1) Use the trained regression neural network as a loss function (with its gradients) for another neural network that is trained to produce structures that produce a given energy / target, as given by the first neural network.

2) Use an standard optimization algorithm (not a neural network) to find which inputs minimize the output of the regression model.

Are there any other common methods to do this ? What are the most know / effective methods ?

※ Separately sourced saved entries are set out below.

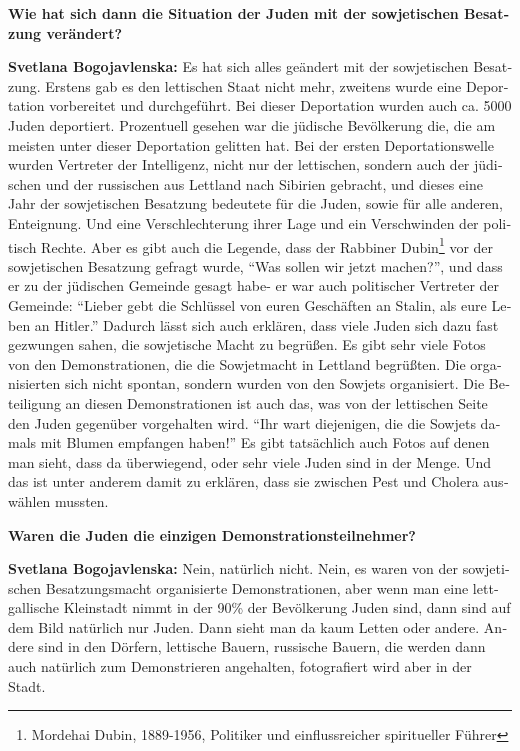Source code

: \begin{otherlanguage}{ngerman}
\textbf{Wie hat sich dann die Situation der Juden mit der sowjetischen Besatzung verändert?}

\textbf{Svetlana Bogojavlenska:} Es hat sich alles geändert mit der sowjetischen Besatzung. Erstens gab es den lettischen Staat nicht mehr, zweitens wurde eine Deportation vorbereitet und durchgeführt. Bei dieser Deportation wurden auch ca. 5000 Juden deportiert. Prozentuell gesehen war die jüdische Bevölkerung die, die am meisten unter dieser Deportation gelitten hat. Bei der ersten Deportationswelle wurden Vertreter der Intelligenz, nicht nur der lettischen, sondern auch der jüdischen und der russischen aus Lettland nach Sibirien gebracht, und dieses eine Jahr der sowjetischen Besatzung bedeutete für die Juden, sowie für alle anderen, Enteignung. Und eine Verschlechterung ihrer Lage und ein Verschwinden der politisch Rechte. 
Aber es gibt auch die Legende, dass der Rabbiner Dubin\footnote{Mordehai Dubin, 1889-1956, Politiker und einflussreicher spiritueller Führer} vor der sowjetischen Besatzung gefragt wurde, "`Was sollen wir jetzt machen?"', und dass er zu der jüdischen Gemeinde gesagt habe- er war auch politischer Vertreter der Gemeinde: "`Lieber gebt die Schlüssel von euren Geschäften an Stalin, als eure Leben an Hitler."' Dadurch lässt sich auch erklären, dass viele Juden sich dazu fast gezwungen sahen, die sowjetische Macht zu begrüßen. Es gibt sehr viele Fotos von den Demonstrationen, die die Sowjetmacht in Lettland begrüßten. Die organisierten sich nicht spontan, sondern wurden von den Sowjets organisiert. Die Beteiligung an diesen Demonstrationen ist auch das, was von der lettischen Seite den Juden gegenüber vorgehalten wird. "`Ihr wart diejenigen, die die Sowjets damals mit Blumen empfangen haben!"' Es gibt tatsächlich auch Fotos auf denen man sieht, dass da überwiegend, oder sehr viele Juden sind in der Menge. Und das ist unter anderem damit zu erklären, dass sie zwischen Pest und Cholera auswählen mussten. 

\textbf{Waren die Juden die einzigen Demonstrationsteilnehmer?}

\textbf{Svetlana Bogojavlenska:} Nein, natürlich nicht. Nein, es waren von der sowjetischen Besatzungsmacht organisierte Demonstrationen, aber wenn man eine lettgallische Kleinstadt nimmt in der 90\% der Bevölkerung Juden sind, dann sind auf dem Bild natürlich nur Juden. Dann sieht man da kaum Letten oder andere. Andere sind in den Dörfern, lettische Bauern, russische Bauern, die werden dann auch natürlich zum Demonstrieren angehalten, fotografiert wird aber in der Stadt.


\end{otherlanguage}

Any idea / reference would be great !

Regarding "I know it is possible to train a regression model on a dataset and then 'reverse' the process" - could you clarify where you know this from? Because I would say that this is not possible in general. Also, are you hoping (as with a GAN or VAE) to generate input data according to observed distribution of inputs during training, or just any input that results in the target output, even if it would not represent a valid member of the input population? – Neil Slater – 2018-06-05T15:41:43.033

@NeilSlater For the reverse process, I've seen some thesis work solving the optimization problem of 'which input will make the NN output this real value' after the NN was trained on the dataset, I don't have the reference right now though.. (And I am not sure when and if this is a good idea in general, thus my question !) For your second question, it would be great to generate data that would correspond to a fixed, specified output of the NN though I don't see how this would be possible if it is trained on a restricted dataset. So I would say first generate data according to distribution. – Tool – 2018-06-05T18:48:16.677

Actually it's the other way around - generating from the distribution is hard (impossible for a normal feed-forward network and no access to the training data). Generating inputs that trigger the correct output is similar idea to Deep Dream. You may be able to spot something meaningful in the input values, but they probably won't correspond to "realistic" inputs. – Neil Slater – 2018-06-05T19:41:10.293

Sorry, another question if you don't mind: What do you mean by "external" for optimisation procedure? Would using the built-in gradient descent for training an NN be considered "external"? That is basically how Deep Dream works. – Neil Slater – 2018-06-05T20:00:21.760

@NeilSlater So I'd consider external something that is not inherent to the NN, so yes Deep dream would be external as it only uses the gradients but the generation is not 'included' in the NN's training nor its architecture. Sorry if I'm being vague, I'm just looking for general recommendations / directions to look in. Thanks ! – Tool – 2018-06-05T21:13:43.423

2

Let $$E_\phi : D\rightarrow \mathbb{R}$$ be your trained differentiable regression model, where $$D$$ is the data space, e.g. images. Let $$G : \mathbb{R}^d\rightarrow D$$ be some generative model or decoder from a latent space (e.g., GAN or decoder from a VAE).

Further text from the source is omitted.